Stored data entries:
#####

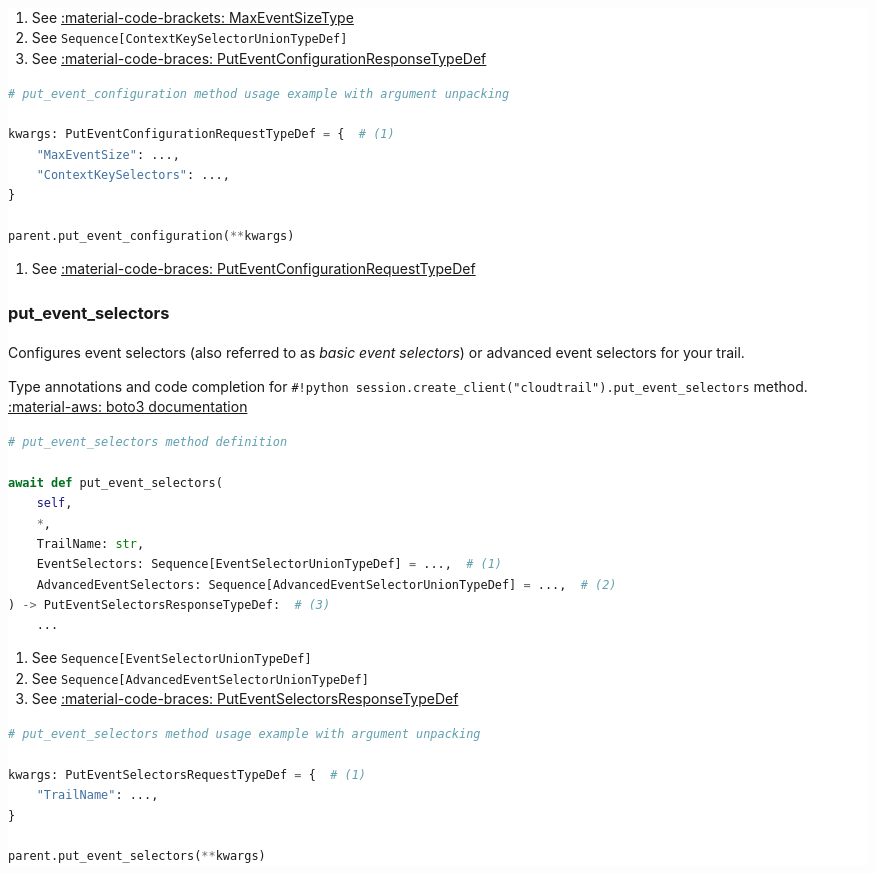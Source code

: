1. See [:material-code-brackets: MaxEventSizeType](./literals.md#maxeventsizetype)
2. See `Sequence[ContextKeySelectorUnionTypeDef]`
3. See [:material-code-braces: PutEventConfigurationResponseTypeDef](./type_defs.md#puteventconfigurationresponsetypedef)


```python
# put_event_configuration method usage example with argument unpacking

kwargs: PutEventConfigurationRequestTypeDef = {  # (1)
    "MaxEventSize": ...,
    "ContextKeySelectors": ...,
}

parent.put_event_configuration(**kwargs)
```

1. See [:material-code-braces: PutEventConfigurationRequestTypeDef](./type_defs.md#puteventconfigurationrequesttypedef)

### put\_event\_selectors

Configures event selectors (also referred to as <i>basic event selectors</i>)
or advanced event selectors for your trail.

Type annotations and code completion for `#!python session.create_client("cloudtrail").put_event_selectors` method.
[:material-aws: boto3 documentation](https://boto3.amazonaws.com/v1/documentation/api/latest/reference/services/cloudtrail/client/put_event_selectors.html)

```python
# put_event_selectors method definition

await def put_event_selectors(
    self,
    *,
    TrailName: str,
    EventSelectors: Sequence[EventSelectorUnionTypeDef] = ...,  # (1)
    AdvancedEventSelectors: Sequence[AdvancedEventSelectorUnionTypeDef] = ...,  # (2)
) -> PutEventSelectorsResponseTypeDef:  # (3)
    ...
```

1. See `Sequence[EventSelectorUnionTypeDef]`
2. See `Sequence[AdvancedEventSelectorUnionTypeDef]`
3. See [:material-code-braces: PutEventSelectorsResponseTypeDef](./type_defs.md#puteventselectorsresponsetypedef)


```python
# put_event_selectors method usage example with argument unpacking

kwargs: PutEventSelectorsRequestTypeDef = {  # (1)
    "TrailName": ...,
}

parent.put_event_selectors(**kwargs)
```
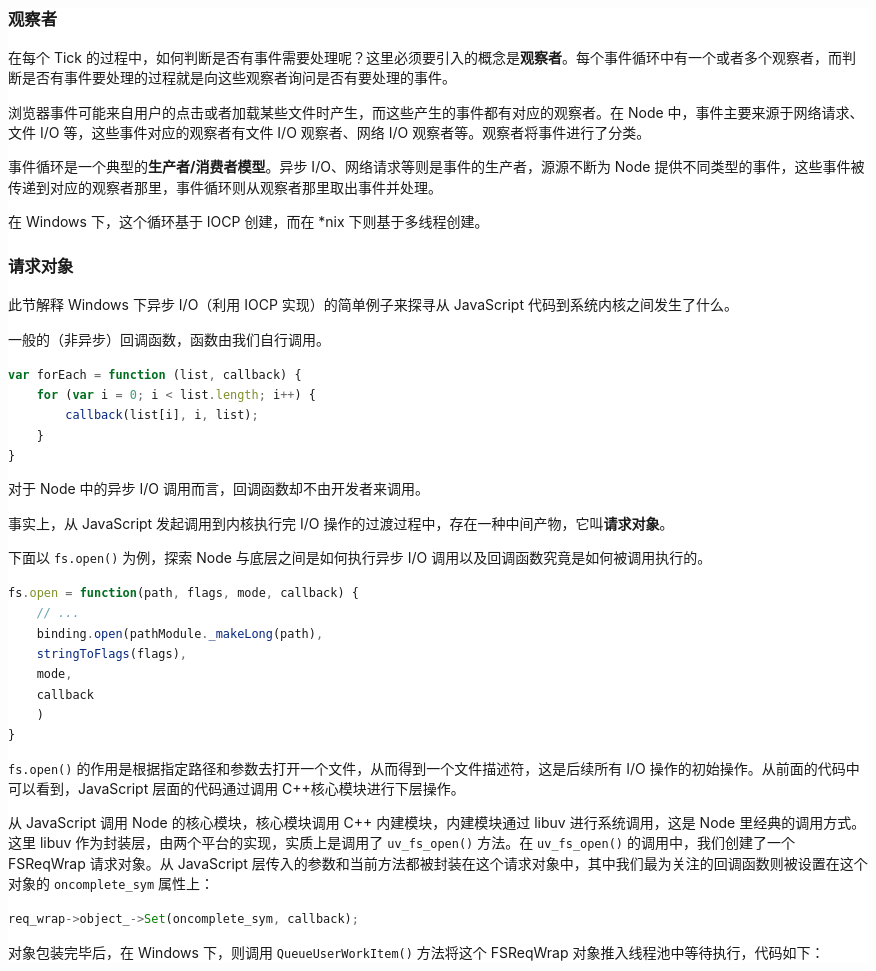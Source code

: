 

### 观察者

在每个 Tick 的过程中，如何判断是否有事件需要处理呢？这里必须要引入的概念是**观察者**。每个事件循环中有一个或者多个观察者，而判断是否有事件要处理的过程就是向这些观察者询问是否有要处理的事件。

浏览器事件可能来自用户的点击或者加载某些文件时产生，而这些产生的事件都有对应的观察者。在 Node 中，事件主要来源于网络请求、文件 I/O 等，这些事件对应的观察者有文件 I/O 观察者、网络 I/O 观察者等。观察者将事件进行了分类。

事件循环是一个典型的**生产者/消费者模型**。异步 I/O、网络请求等则是事件的生产者，源源不断为 Node 提供不同类型的事件，这些事件被传递到对应的观察者那里，事件循环则从观察者那里取出事件并处理。

在 Windows 下，这个循环基于 IOCP 创建，而在 *nix 下则基于多线程创建。

### 请求对象

此节解释 Windows 下异步 I/O（利用 IOCP 实现）的简单例子来探寻从 JavaScript 代码到系统内核之间发生了什么。

一般的（非异步）回调函数，函数由我们自行调用。

```js
var forEach = function (list, callback) {
    for (var i = 0; i < list.length; i++) {
        callback(list[i], i, list);
    }
}
```

对于 Node 中的异步 I/O 调用而言，回调函数却不由开发者来调用。

事实上，从 JavaScript 发起调用到内核执行完 I/O 操作的过渡过程中，存在一种中间产物，它叫**请求对象**。

下面以 `fs.open()` 为例，探索 Node 与底层之间是如何执行异步 I/O 调用以及回调函数究竟是如何被调用执行的。

```js
fs.open = function(path, flags, mode, callback) {
    // ...
    binding.open(pathModule._makeLong(path),
    stringToFlags(flags),
    mode,
    callback
    )
}
```

`fs.open()` 的作用是根据指定路径和参数去打开一个文件，从而得到一个文件描述符，这是后续所有 I/O 操作的初始操作。从前面的代码中可以看到，JavaScript 层面的代码通过调用 C++核心模块进行下层操作。



从 JavaScript 调用 Node 的核心模块，核心模块调用 C++ 内建模块，内建模块通过 libuv 进行系统调用，这是 Node 里经典的调用方式。这里 libuv 作为封装层，由两个平台的实现，实质上是调用了 `uv_fs_open()` 方法。在 `uv_fs_open()` 的调用中，我们创建了一个 FSReqWrap 请求对象。从 JavaScript 层传入的参数和当前方法都被封装在这个请求对象中，其中我们最为关注的回调函数则被设置在这个对象的 `oncomplete_sym` 属性上：

```js
req_wrap->object_->Set(oncomplete_sym, callback);
```

对象包装完毕后，在 Windows 下，则调用 `QueueUserWorkItem()` 方法将这个 FSReqWrap 对象推入线程池中等待执行，代码如下：
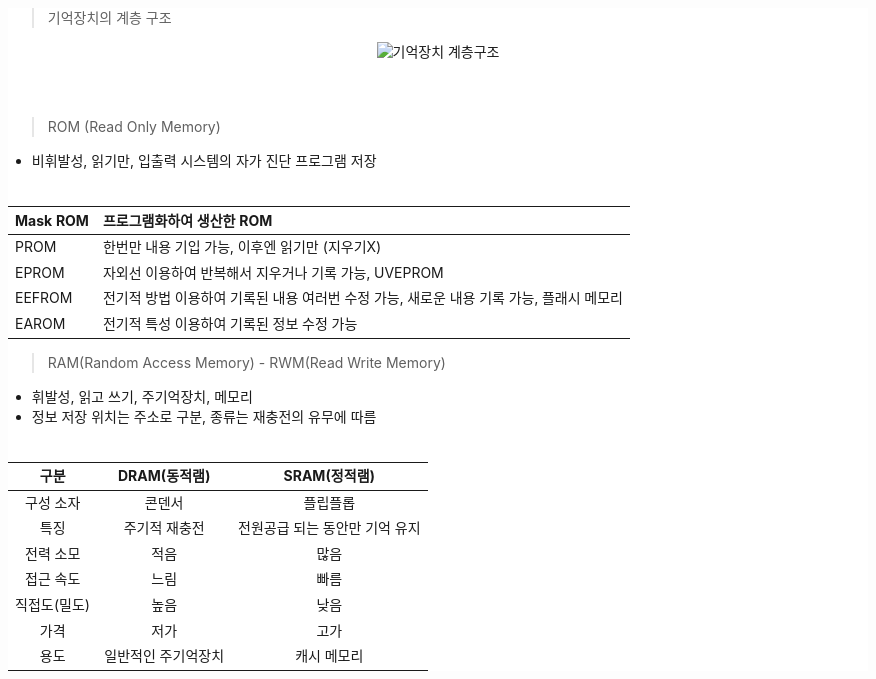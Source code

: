 > 기억장치의 계층 구조

<center><img width="850" alt="기억장치 계층구조" src="https://user-images.githubusercontent.com/61576254/108178934-5e620c00-7148-11eb-9df9-2663e64d6af4.png"></center>
<br><br>

> ROM (Read Only Memory)
* 비휘발성, 읽기만, 입출력 시스템의 자가 진단 프로그램 저장<br><br>

| Mask ROM | 프로그램화하여 생산한 ROM |
| :- | :- |
| PROM | 한번만 내용 기입 가능, 이후엔 읽기만 (지우기X) |
| EPROM | 자외선 이용하여 반복해서 지우거나 기록 가능, UVEPROM |
| EEFROM | 전기적 방법 이용하여 기록된 내용 여러번 수정 가능, 새로운 내용 기록 가능, 플래시 메모리 |
| EAROM | 전기적 특성 이용하여 기록된 정보 수정 가능 |


> RAM(Random Access Memory) - RWM(Read Write Memory)
* 휘발성, 읽고 쓰기, 주기억장치, 메모리
* 정보 저장 위치는 주소로 구분, 종류는 재충전의 유무에 따름<br><br>

| 구분 | DRAM(동적램) | SRAM(정적램) |
| :-: | :-: | :-: |
| 구성 소자 | 콘덴서 | 플립플롭 |
| 특징 | 주기적 재충전 | 전원공급 되는 동안만 기억 유지 |
| 전력 소모 | 적음 | 많음 |
| 접근 속도 | 느림 | 빠름 |
| 직접도(밀도) | 높음 | 낮음 |
| 가격 | 저가 | 고가 |
| 용도 | 일반적인 주기억장치 | 캐시 메모리 |

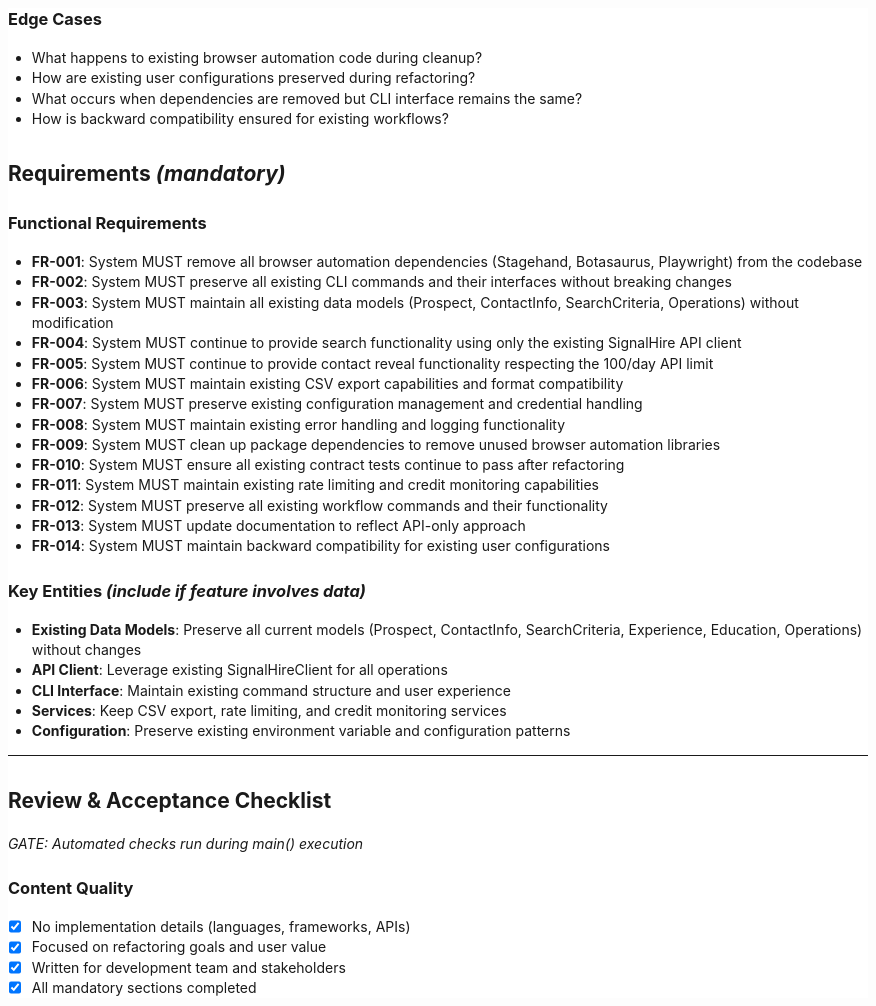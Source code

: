 ### Edge Cases
- What happens to existing browser automation code during cleanup?
- How are existing user configurations preserved during refactoring?
- What occurs when dependencies are removed but CLI interface remains the same?
- How is backward compatibility ensured for existing workflows?

## Requirements *(mandatory)*

### Functional Requirements
- **FR-001**: System MUST remove all browser automation dependencies (Stagehand, Botasaurus, Playwright) from the codebase
- **FR-002**: System MUST preserve all existing CLI commands and their interfaces without breaking changes
- **FR-003**: System MUST maintain all existing data models (Prospect, ContactInfo, SearchCriteria, Operations) without modification
- **FR-004**: System MUST continue to provide search functionality using only the existing SignalHire API client
- **FR-005**: System MUST continue to provide contact reveal functionality respecting the 100/day API limit
- **FR-006**: System MUST maintain existing CSV export capabilities and format compatibility
- **FR-007**: System MUST preserve existing configuration management and credential handling
- **FR-008**: System MUST maintain existing error handling and logging functionality
- **FR-009**: System MUST clean up package dependencies to remove unused browser automation libraries
- **FR-010**: System MUST ensure all existing contract tests continue to pass after refactoring
- **FR-011**: System MUST maintain existing rate limiting and credit monitoring capabilities
- **FR-012**: System MUST preserve all existing workflow commands and their functionality
- **FR-013**: System MUST update documentation to reflect API-only approach
- **FR-014**: System MUST maintain backward compatibility for existing user configurations

### Key Entities *(include if feature involves data)*
- **Existing Data Models**: Preserve all current models (Prospect, ContactInfo, SearchCriteria, Experience, Education, Operations) without changes
- **API Client**: Leverage existing SignalHireClient for all operations
- **CLI Interface**: Maintain existing command structure and user experience  
- **Services**: Keep CSV export, rate limiting, and credit monitoring services
- **Configuration**: Preserve existing environment variable and configuration patterns

---

## Review & Acceptance Checklist
*GATE: Automated checks run during main() execution*

### Content Quality
- [x] No implementation details (languages, frameworks, APIs)
- [x] Focused on refactoring goals and user value
- [x] Written for development team and stakeholders
- [x] All mandatory sections completed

#####

■ **What this task involves**
Which of the lines above include the string "Memory"? Pick them out and copy them.

■ **Problem solution**
> ROM (Read Only Memory)
> RAM(Random Access Memory) - RWM(Read Write Memory)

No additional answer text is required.